MATERIAL TO PROCESS section start

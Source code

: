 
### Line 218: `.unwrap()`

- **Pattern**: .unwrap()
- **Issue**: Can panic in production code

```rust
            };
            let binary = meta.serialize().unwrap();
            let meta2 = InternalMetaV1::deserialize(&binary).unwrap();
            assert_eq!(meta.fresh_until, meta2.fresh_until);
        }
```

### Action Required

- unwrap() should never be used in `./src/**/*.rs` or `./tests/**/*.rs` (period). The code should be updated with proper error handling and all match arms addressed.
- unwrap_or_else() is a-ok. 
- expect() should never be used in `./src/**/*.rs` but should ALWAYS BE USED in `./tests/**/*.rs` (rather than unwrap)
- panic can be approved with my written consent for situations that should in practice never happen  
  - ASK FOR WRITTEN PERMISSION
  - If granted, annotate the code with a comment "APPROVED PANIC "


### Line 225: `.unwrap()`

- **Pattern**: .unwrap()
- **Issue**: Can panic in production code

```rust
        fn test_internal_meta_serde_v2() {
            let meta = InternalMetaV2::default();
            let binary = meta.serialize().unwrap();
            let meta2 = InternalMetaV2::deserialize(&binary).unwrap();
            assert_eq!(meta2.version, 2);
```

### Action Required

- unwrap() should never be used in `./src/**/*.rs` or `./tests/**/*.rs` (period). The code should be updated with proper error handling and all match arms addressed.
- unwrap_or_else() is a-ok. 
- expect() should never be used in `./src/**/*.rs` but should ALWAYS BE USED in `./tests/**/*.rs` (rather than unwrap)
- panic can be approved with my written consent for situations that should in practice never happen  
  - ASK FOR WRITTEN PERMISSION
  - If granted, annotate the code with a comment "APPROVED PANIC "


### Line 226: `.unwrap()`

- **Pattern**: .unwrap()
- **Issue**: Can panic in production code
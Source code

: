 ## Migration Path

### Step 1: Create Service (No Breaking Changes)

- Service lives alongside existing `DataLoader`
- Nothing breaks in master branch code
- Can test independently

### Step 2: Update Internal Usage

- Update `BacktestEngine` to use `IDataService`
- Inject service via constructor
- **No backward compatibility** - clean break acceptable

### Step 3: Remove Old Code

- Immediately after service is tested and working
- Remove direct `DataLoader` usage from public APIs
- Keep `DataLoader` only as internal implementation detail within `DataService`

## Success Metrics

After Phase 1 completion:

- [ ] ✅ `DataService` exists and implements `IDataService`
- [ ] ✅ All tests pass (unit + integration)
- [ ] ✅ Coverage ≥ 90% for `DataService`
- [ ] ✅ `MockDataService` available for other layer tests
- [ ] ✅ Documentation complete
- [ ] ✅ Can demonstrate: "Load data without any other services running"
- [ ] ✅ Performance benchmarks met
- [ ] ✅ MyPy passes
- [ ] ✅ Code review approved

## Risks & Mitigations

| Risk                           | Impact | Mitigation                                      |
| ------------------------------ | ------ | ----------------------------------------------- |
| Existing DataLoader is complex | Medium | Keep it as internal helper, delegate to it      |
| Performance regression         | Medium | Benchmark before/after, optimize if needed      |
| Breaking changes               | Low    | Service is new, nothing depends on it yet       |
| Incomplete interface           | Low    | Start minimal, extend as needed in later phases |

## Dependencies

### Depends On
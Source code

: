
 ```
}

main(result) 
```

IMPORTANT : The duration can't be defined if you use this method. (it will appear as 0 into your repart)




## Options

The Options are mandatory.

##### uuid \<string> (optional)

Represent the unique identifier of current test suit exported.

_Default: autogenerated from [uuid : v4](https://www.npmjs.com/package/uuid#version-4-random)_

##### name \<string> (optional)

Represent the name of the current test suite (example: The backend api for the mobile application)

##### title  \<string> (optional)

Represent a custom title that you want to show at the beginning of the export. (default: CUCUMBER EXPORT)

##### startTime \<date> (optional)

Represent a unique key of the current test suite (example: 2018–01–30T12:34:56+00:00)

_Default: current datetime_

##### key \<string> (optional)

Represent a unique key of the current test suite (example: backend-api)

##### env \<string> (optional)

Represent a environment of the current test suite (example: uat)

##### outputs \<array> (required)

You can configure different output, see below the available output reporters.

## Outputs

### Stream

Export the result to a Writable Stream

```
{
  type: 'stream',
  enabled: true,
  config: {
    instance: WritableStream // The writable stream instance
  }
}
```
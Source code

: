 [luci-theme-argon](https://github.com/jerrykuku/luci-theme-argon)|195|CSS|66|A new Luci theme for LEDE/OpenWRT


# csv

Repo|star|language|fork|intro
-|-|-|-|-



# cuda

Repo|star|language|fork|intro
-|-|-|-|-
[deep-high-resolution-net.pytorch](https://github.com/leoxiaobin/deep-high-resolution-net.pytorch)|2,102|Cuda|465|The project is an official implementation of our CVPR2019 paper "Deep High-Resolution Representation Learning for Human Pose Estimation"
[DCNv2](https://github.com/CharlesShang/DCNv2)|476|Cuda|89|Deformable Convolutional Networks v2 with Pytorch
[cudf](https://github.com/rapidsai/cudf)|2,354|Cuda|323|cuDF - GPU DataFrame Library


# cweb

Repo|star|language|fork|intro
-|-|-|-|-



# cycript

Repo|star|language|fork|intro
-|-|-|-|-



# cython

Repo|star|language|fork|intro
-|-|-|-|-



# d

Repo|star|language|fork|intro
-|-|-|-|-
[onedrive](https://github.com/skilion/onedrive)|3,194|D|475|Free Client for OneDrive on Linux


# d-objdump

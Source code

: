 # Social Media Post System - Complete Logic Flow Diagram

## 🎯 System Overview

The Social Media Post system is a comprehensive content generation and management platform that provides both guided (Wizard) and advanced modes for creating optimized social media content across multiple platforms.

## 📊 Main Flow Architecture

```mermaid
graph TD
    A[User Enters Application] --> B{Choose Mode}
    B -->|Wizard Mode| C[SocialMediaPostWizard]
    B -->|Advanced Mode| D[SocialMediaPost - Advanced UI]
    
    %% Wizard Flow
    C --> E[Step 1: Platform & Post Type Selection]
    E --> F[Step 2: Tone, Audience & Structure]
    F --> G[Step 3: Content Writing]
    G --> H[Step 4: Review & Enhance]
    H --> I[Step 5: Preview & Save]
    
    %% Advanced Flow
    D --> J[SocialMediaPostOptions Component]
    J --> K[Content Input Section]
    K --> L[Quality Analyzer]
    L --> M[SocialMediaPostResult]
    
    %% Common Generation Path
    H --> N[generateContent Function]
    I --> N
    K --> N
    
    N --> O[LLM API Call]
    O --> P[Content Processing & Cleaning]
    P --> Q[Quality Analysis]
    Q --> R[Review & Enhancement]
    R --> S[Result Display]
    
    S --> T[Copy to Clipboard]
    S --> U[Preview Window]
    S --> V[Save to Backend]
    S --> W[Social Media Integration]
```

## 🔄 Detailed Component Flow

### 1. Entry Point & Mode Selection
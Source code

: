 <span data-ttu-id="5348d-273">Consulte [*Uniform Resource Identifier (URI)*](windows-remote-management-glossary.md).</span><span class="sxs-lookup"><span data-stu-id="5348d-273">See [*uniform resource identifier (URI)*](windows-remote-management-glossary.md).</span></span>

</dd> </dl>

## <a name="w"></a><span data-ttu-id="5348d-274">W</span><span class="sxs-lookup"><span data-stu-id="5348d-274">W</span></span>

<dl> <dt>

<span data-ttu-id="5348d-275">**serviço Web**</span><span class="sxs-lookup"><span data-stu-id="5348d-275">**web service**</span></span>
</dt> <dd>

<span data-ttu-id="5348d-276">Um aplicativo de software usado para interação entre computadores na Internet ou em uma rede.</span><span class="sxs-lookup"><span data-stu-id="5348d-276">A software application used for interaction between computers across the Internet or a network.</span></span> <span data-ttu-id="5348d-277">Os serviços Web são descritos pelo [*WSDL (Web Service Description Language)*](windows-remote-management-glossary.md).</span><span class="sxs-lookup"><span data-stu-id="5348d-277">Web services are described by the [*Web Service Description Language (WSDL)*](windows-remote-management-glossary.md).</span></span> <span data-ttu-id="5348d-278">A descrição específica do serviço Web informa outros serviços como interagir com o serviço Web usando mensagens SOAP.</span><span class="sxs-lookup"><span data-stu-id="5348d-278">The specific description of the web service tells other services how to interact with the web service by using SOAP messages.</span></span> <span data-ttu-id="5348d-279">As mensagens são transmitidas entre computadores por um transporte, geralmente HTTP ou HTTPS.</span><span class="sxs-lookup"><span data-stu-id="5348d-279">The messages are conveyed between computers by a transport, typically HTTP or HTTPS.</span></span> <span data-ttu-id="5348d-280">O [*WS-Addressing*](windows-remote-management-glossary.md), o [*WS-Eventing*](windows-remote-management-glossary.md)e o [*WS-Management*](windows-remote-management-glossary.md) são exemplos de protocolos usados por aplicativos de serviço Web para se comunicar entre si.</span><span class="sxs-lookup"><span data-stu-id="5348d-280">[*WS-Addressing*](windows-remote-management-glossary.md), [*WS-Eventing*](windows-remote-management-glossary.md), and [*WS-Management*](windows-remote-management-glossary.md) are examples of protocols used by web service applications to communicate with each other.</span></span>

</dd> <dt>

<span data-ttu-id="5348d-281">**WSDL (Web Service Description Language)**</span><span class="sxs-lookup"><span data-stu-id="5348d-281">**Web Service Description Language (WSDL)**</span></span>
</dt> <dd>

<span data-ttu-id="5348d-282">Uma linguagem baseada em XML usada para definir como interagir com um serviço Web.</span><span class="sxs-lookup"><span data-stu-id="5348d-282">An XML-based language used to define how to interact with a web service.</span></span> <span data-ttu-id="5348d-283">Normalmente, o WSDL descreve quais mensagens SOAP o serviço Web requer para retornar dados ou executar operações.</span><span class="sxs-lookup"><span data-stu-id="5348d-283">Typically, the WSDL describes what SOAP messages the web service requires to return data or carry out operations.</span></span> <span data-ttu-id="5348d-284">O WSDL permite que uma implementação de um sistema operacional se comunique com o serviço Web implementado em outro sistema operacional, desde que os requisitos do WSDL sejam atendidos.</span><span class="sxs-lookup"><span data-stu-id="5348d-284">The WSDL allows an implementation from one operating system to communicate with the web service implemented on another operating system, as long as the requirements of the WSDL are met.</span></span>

MATERIAL TO PROCESS section end

• [WORK INSTRUCTION]: Please work out how many lines of the listing contain the string "Medium", and answer with the number only.

• [WRITTEN SOLUTION]: 2